巨視的なトンネル効果?

以前、新しいSIの定義の話を書いたときにこんな話を書いた。

ジョセフソン効果を決めるジョセフソン定数は 2e/hで、量子ホール効果を決めるフォン・クリッツィング定数は h/e2 とのこと。(e:電気素量. h:プランク定数)

ここで気づいたが、新しいSIの定義ではプランク定数と電気素量がそれぞれ定義値になる。

ということは、電気標準に使われる2つの重要な定数が定義値になるということである。

でも、実はすでにこの2つの定数は実務上は定義値らしい。

(電気エネルギーが先に決まるということ)

このジョセフソン効果を含む一連の研究にノーベル物理学賞が与えられることになったそう。

ノーベル物理学賞に米3氏 「トンネル効果」量子コンピューターに道 (日本経済新聞)


タイトルに「電気回路における巨視的な量子力学的トンネル効果とエネルギー量子化の発見」とあり、

「巨視的な」となっているところにポイントがあるらしい。


トンネル効果という、ポテンシャル障壁を粒子が通り抜ける現象がある。

フラッシュメモリでは、絶縁体を挟んだところにある浮遊ゲートに電子を蓄積して記録し、放出して消去する。

絶縁体を挟んだ先にある浮遊ゲートには古典的には電流は流れない。

しかし、電子には波動としての性質もあり、絶縁体を超えて電子が存在する確率が生じうる。

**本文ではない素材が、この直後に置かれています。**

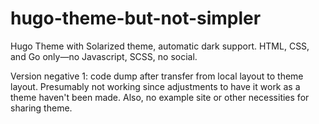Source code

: # hugo-theme-but-not-simpler
Hugo Theme with Solarized theme, automatic dark support. HTML, CSS, and Go only—no Javascript, SCSS, no social.

Version negative 1: code dump after transfer from local layout to theme layout.  Presumably not working since adjustments to have it work as a theme haven't been made.  Also, no example site or other necessities for sharing theme.
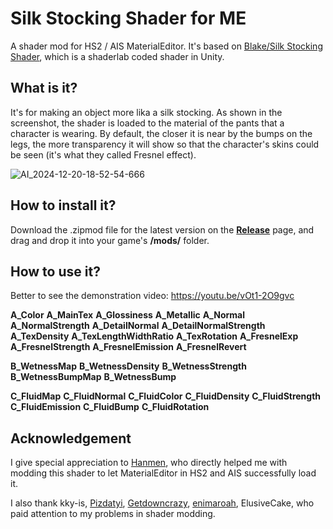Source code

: # Silk Stocking Shader for ME
A shader mod for HS2 / AIS MaterialEditor. It's based on [Blake/Silk Stocking Shader](https://github.com/Blatke/Silk-Stocking-Shader), which is a shaderlab coded shader in Unity.

## What is it?
It's for making an object more lika a silk stocking. As shown in the screenshot, the shader is loaded to the material of the pants that a character is wearing. By default, the closer it is near by the bumps on the legs, the more transparency it will show so that the character's skins could be seen (it's what they called Fresnel effect).

![AI_2024-12-20-18-52-54-666](https://github.com/user-attachments/assets/fdee0098-611b-4d87-b249-45d2e11b1222)

## How to install it?
Download the .zipmod file for the latest version on the **[Release](https://github.com/Blatke/Silk-Stocking-Shader-for-ME/releases)** page, and drag and drop it into your game's **/mods/** folder.

## How to use it?
Better to see the demonstration video: https://youtu.be/vOt1-2O9gvc

**A_Color**
**A_MainTex**
**A_Glossiness**
**A_Metallic**
**A_Normal**
**A_NormalStrength**
**A_DetailNormal**
**A_DetailNormalStrength**
**A_TexDensity**
**A_TexLengthWidthRatio**
**A_TexRotation**
**A_FresnelExp**
**A_FresnelStrength**
**A_FresnelEmission**
**A_FresnelRevert**


**B_WetnessMap**
**B_WetnessDensity**
**B_WetnessStrength**
**B_WetnessBumpMap**
**B_WetnessBump**


**C_FluidMap**
**C_FluidNormal**
**C_FluidColor**
**C_FluidDensity**
**C_FluidStrength**
**C_FluidEmission**
**C_FluidBump**
**C_FluidRotation**

## Acknowledgement
I give special appreciation to [Hanmen](https://www.patreon.com/c/hanmen), who directly helped me with modding this shader to let MaterialEditor in HS2 and AIS successfully load it.

I also thank kky-is, [Pizdatyi](https://www.pixiv.net/users/86387918), [Getdowncrazy](https://www.patreon.com/c/realillusionGDC/), [enimaroah](https://github.com/enimaroah-cubic/Sb3UGS/wiki), ElusiveCake, who paid attention to my problems in shader modding.

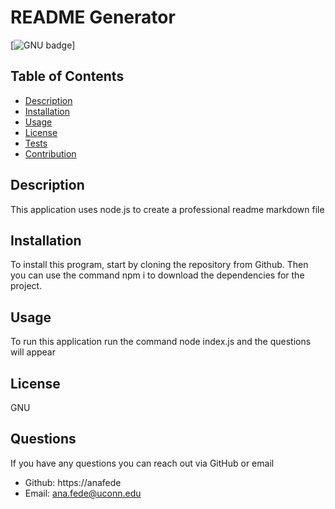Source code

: # README Generator
  [![GNU badge](https://img.shields.io/badge/license-GPLv3-brightgreen.svg)]

## Table of Contents
- [Description](#description)
- [Installation](#installation)
- [Usage](#usage)
- [License](#license)
- [Tests](#tests)
- [Contribution](#contribution)

## Description 
This application uses node.js to create a professional readme markdown file

## Installation
To install this program, start by cloning the repository from Github. Then you can use the command npm i to download the dependencies for the project. 

## Usage
To run this application run the command node index.js and the questions will appear

## License 
GNU

## Questions
If you have any questions you can reach out via GitHub or email
- Github: https://anafede
- Email: ana.fede@uconn.edu
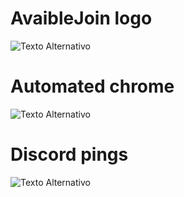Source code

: <H1>AvaibleJoin logo</H1>
<img src="https://github.com/user-attachments/assets/6819a193-192f-48b5-83e5-068e09119c4e" alt="Texto Alternativo">
<H1>Automated chrome</H1>
<img src="https://github.com/user-attachments/assets/fc12262f-b863-4233-9b4c-689a7aa8cc77" alt="Texto Alternativo">
<H1>Discord pings</H1>
<img src="https://github.com/user-attachments/assets/b2da20d0-5145-4e70-ae0c-17eca97525ee" alt="Texto Alternativo">
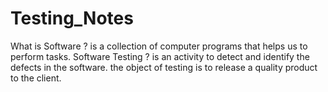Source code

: # Testing_Notes
What is Software ?
is a collection of computer programs that helps us to perform tasks.
Software Testing ?
is an activity to detect and identify the defects in the software. the object of testing is to release a quality product to the client.

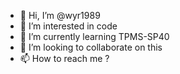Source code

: - 👋 Hi, I’m @wyr1989
- 👀 I’m interested in code
- 🌱 I’m currently learning TPMS-SP40
- 💞️ I’m looking to collaborate on this
- 📫 How to reach me ?

<!---
wyr1989/wyr1989 is a ✨ special ✨ repository because its `README.md` (this file) appears on your GitHub profile.
You can click the Preview link to take a look at your changes.
--->
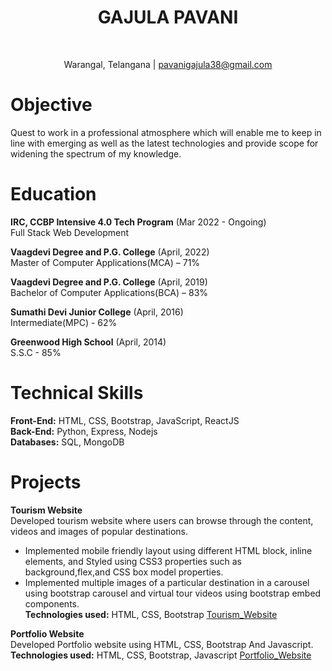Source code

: <div align="center"> 
   
   <h1>GAJULA PAVANI</h1> <br>
  
   Warangal, Telangana | pavanigajula38@gmail.com
   
</div>

Objective
===============
Quest to work in a professional atmosphere which will enable me to keep in line with emerging as well as the
latest technologies and provide scope for widening the spectrum of my knowledge.

Education
===============
**IRC, CCBP Intensive 4.0 Tech Program**                                                   (Mar 2022 - Ongoing) <br>
Full Stack Web Development

**Vaagdevi Degree and P.G. College**                                                            (April, 2022) <br>
Master of Computer Applications(MCA) – 71%

**Vaagdevi Degree and P.G. College**                                                            (April, 2019) <br>
Bachelor of Computer Applications(BCA) – 83%

**Sumathi Devi Junior College**                                                                 (April, 2016) <br>
Intermediate(MPC) - 62%

**Greenwood High School**                                                                       (April, 2014) <br>
S.S.C - 85% 

Technical Skills
===============
**Front-End:** HTML, CSS, Bootstrap, JavaScript, ReactJS<br>
**Back-End:** Python, Express, Nodejs<br>
**Databases:** SQL, MongoDB

Projects
===============
**Tourism Website**<br>
Developed tourism website where users can browse through the content, videos and images of popular
destinations.
* Implemented mobile friendly layout using different HTML block, inline elements, and Styled using CSS3
properties such as background,flex,and CSS box model properties.
* Implemented multiple images of a particular destination in a carousel using bootstrap carousel and virtual tour
videos using bootstrap embed components.<br>
**Technologies used:**  HTML, CSS, Bootstrap                                   [Tourism_Website](https://pavanigtourism.ccbp.tech/)

**Portfolio Website**<br>
Developed Portfolio website using HTML, CSS, Bootstrap And Javascript.<br>
**Technologies used:** HTML, CSS, Bootstrap, Javascript                        [Portfolio_Website](https://Pavani38.github.io)


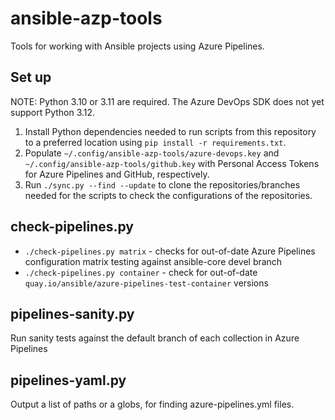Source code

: # ansible-azp-tools
Tools for working with Ansible projects using Azure Pipelines.

## Set up

NOTE: Python 3.10 or 3.11 are required. The Azure DevOps SDK does not yet support Python 3.12.
1. Install Python dependencies needed to run scripts from this repository to a preferred location using `pip install -r requirements.txt`.
2. Populate `~/.config/ansible-azp-tools/azure-devops.key` and `~/.config/ansible-azp-tools/github.key` with Personal Access Tokens for Azure Pipelines and GitHub, respectively.
3. Run `./sync.py --find --update` to clone the repositories/branches needed for the scripts to check the configurations of the repositories.

## check-pipelines.py
* `./check-pipelines.py matrix` - checks for out-of-date Azure Pipelines configuration matrix testing against ansible-core devel branch
* `./check-pipelines.py container` - check for out-of-date `quay.io/ansible/azure-pipelines-test-container` versions

## pipelines-sanity.py
Run sanity tests against the default branch of each collection in Azure Pipelines

## pipelines-yaml.py
Output a list of paths or a globs, for finding azure-pipelines.yml files.
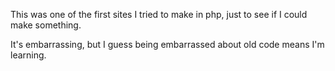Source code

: This was one of the first sites I tried to make in php, just to see if I could make something.

It's embarrassing, but I guess being embarrassed about old code means I'm learning.
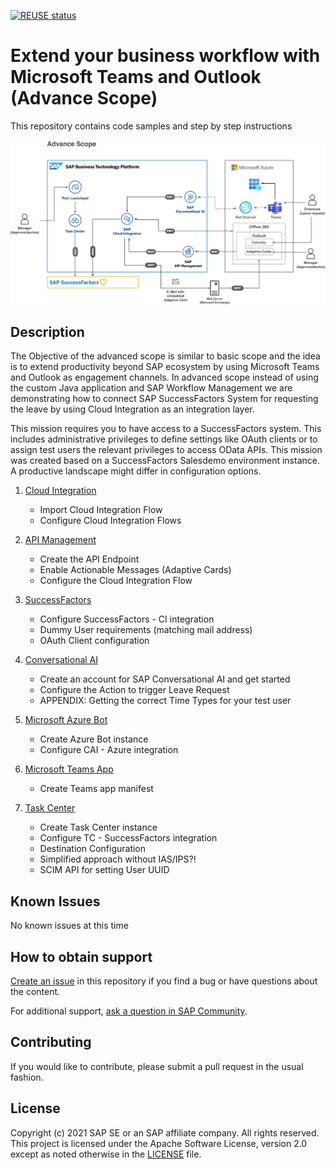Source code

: [![REUSE status](https://api.reuse.software/badge/github.com/SAP-samples/btp-extend-workflow-cai-msteams)](https://api.reuse.software/info/github.com/SAP-samples/btp-extend-workflow-cai-msteams)

# Extend your business workflow with Microsoft Teams and Outlook (Advance Scope)

This repository contains code samples and step by step instructions 

![Solution Architecture](-/../images/Advance%20Scope.png)

## Description

The Objective of the advanced scope is similar to basic scope and the idea is to extend productivity beyond SAP ecosystem by using Microsoft Teams and Outlook as engagement channels. In advanced scope instead of using the custom Java application and SAP Workflow Management we are demonstrating how to connect SAP SuccessFactors System for requesting the leave by using Cloud Integration as an integration layer.

This mission requires you to have access to a SuccessFactors system. This includes administrative privileges to define settings like OAuth clients or to assign test users the relevant privileges to access OData APIs. This mission was created based on a SuccessFactors Salesdemo environment instance. A productive landscape might differ in configuration options.

1. [Cloud Integration ](./Part1-CloudIntegration/README.md)
   - Import Cloud Integration Flow
   - Configure Cloud Integration Flows

2. [API Management](./Part2-APIManagement/README.md)
   - Create the API Endpoint
   - Enable Actionable Messages (Adaptive Cards)
   - Configure the Cloud Integration Flow

3. [SuccessFactors](./Part3-SuccessFactors/README.md)
   - Configure SuccessFactors - CI integration
   - Dummy User requirements (matching mail address)
   - OAuth Client configuration

4. [Conversational AI](./Part4-ConversationalAI/README.md)
   - Create an account for SAP Conversational AI and get started
   - Configure the Action to trigger Leave Request
   - APPENDIX: Getting the correct Time Types for your test user

5. [Microsoft Azure Bot](./Part5-MSAzureBot/README.md)
   - Create Azure Bot instance
   - Configure CAI - Azure integration

6. [Microsoft Teams App](./Part6-MSTeamsApp/README.md)
   - Create Teams app manifest

7. [Task Center](./Part6-MSTeamsApp/README.md)
   - Create Task Center instance
   - Configure TC - SuccessFactors integration
   - Destination Configuration
   - Simplified approach without IAS/IPS?!
   - SCIM API for setting User UUID


## Known Issues

No known issues at this time
## How to obtain support

[Create an issue](https://github.com/SAP-samples/btp-extend-workflow-cai-msteams/issues) in this repository if you find a bug or have questions about the content.
 
For additional support, [ask a question in SAP Community](https://answers.sap.com/questions/ask.html).

## Contributing

If you would like to contribute, please submit a pull request in the usual fashion.

## License
Copyright (c) 2021 SAP SE or an SAP affiliate company. All rights reserved. This project is licensed under the Apache Software License, version 2.0 except as noted otherwise in the [LICENSE](LICENSES/Apache-2.0.txt) file.
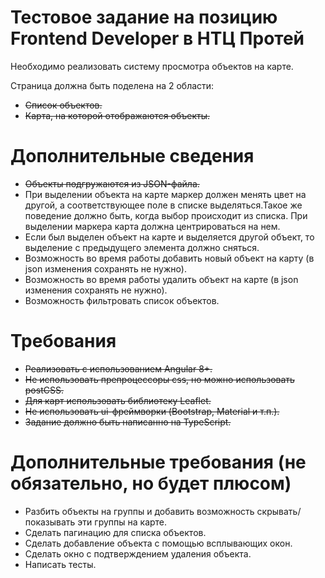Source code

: # Тестовое задание на позицию Frontend Developer в НТЦ Протей

Необходимо реализовать систему просмотра объектов на карте.

Страница должна быть поделена на 2 области:

- ~~Список объектов.~~
- ~~Карта, на которой отображаются объекты.~~

# Дополнительные сведения

- ~~Объекты подгружаются из JSON-файла.~~
- При выделении объекта на карте маркер должен менять цвет на другой, а соответствующее поле в списке выделяться.Такое же поведение должно быть, когда выбор происходит из списка. При выделении маркера карта должна центрироваться на нем.
- Если был выделен объект на карте и выделяется другой объект, то выделение с предыдущего элемента должно сняться.
- Возможность во время работы добавить новый объект на карту (в json изменения сохранять не нужно).
- Возможность во время работы удалить объект на карте (в json изменения сохранять не нужно).
- Возможность фильтровать список объектов.

# Требования

- ~~Реализовать с использованием Angular 8+.~~
- ~~Не использовать препроцессоры css, но можно использовать postCSS.~~
- ~~Для карт использовать библиотеку Leaflet.~~
- ~~Не использовать ui-фреймворки (Bootstrap, Material и т.п.).~~
- ~~Задание должно быть написанно на TypeScript.~~

# Дополнительные требования (не обязательно, но будет плюсом)

- Разбить объекты на группы и добавить возможность скрывать/показывать эти группы на карте.
- Сделать пагинацию для списка объектов.
- Сделать добавление объекта с помощью всплывающих окон.
- Сделать окно с подтверждением удаления объекта.
- Написать тесты.
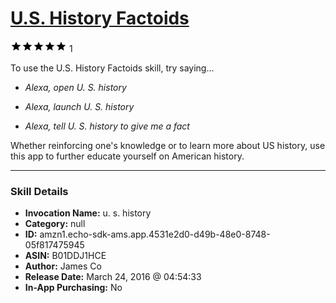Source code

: # [U.S. History Factoids](http://alexa.amazon.com/#skills/amzn1.echo-sdk-ams.app.4531e2d0-d49b-48e0-8748-05f817475945)
![5 stars](../../images/ic_star_black_18dp_1x.png)![5 stars](../../images/ic_star_black_18dp_1x.png)![5 stars](../../images/ic_star_black_18dp_1x.png)![5 stars](../../images/ic_star_black_18dp_1x.png)![5 stars](../../images/ic_star_black_18dp_1x.png) 1

To use the U.S. History Factoids skill, try saying...

* *Alexa, open U. S. history*

* *Alexa, launch U. S. history*

* *Alexa, tell U. S. history to give me a fact*

Whether reinforcing one's knowledge or to learn more about US history, use this app to further educate yourself on American history.

***

### Skill Details

* **Invocation Name:** u. s. history
* **Category:** null
* **ID:** amzn1.echo-sdk-ams.app.4531e2d0-d49b-48e0-8748-05f817475945
* **ASIN:** B01DDJ1HCE
* **Author:** James Co
* **Release Date:** March 24, 2016 @ 04:54:33
* **In-App Purchasing:** No
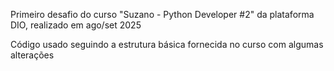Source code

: Primeiro desafio do curso "Suzano - Python Developer #2" da plataforma DIO, realizado em ago/set 2025 

Código usado seguindo a estrutura básica fornecida no curso com algumas alterações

これを使って絶縁体に挟まれた浮遊ゲートと電子のやりとりができると。

この研究はトンネル現象に関する研究は1973年にノーベル物理学賞を受賞しており、

その受賞者の1人に江崎玲於奈氏がいるわけですね。


通常は電子も様々な量子状態があり、その中で絶縁体を越える状態も様々あり、

それで絶縁体を越える確率がこれだけあるという言い方になる。

でも、もしも電子の量子状態を1つだけにできれば?

絶対零度付近まで冷却していくと電子のとりうる状態が減っていき、

同じエネルギーを持つ電子ばかりになっていくのだそう。

絶対零度付近にある超伝導体と超伝導体の間に絶縁体を挟む。

そこで絶縁体を越えて流れる電流を測定する実験をしたそうである。


当然、普通には流れないのだが、トンネル効果により電子が通り抜けることが考えられる。

で、その流れる電流というのが波動の位相差で説明できるんですね。

通常はいろいろなエネルギーの電子が存在するところ、

絶対零度付近まで冷却しているのエネルギーが揃っているので、こういう説明ができるそう。

この位相差に相当する電流が流れるという特徴から、

もしも絶縁体を挟んで電位差がある場合は、交流電流が流れていて、

その周波数と電位差には関係があることが導かれ、これをジョセフソン効果という。

これを決めるジョセフソン定数は 2e/h という現在のSIの定義に出てくる数字で決まるというわけ。


外からマイクロ波を与えてやると、電圧特性がステップ状になり、

これを利用して正確な標準電圧を作っているということらしい。

正確な周波数、言い換えれば時間を測定できれば、そこから正確な電圧を出せるというわけで、

しかもその数字というのは計量単位令に書いてある数字を持ってくればいいと。

プランク定数はkgの定義、電気素量はAの定義に書かれている。


これらの研究によってもたらされたものは様々利用されているが、

期待されている用途の1つに量子コンピュータがあるそう。

量子コンピュータでは様々な量子状態を重ねて入れて、計算結果の量子状態を得るものだが、

この中でジョセフソン効果が使われているという。

最近ホットな話題が多く、これが受賞理由なんだろう。

でも、ジョセフソン効果で電気標準を作るのは1990年から始まってたので、

そういう意味では今さらの技術ではあるんですけどね。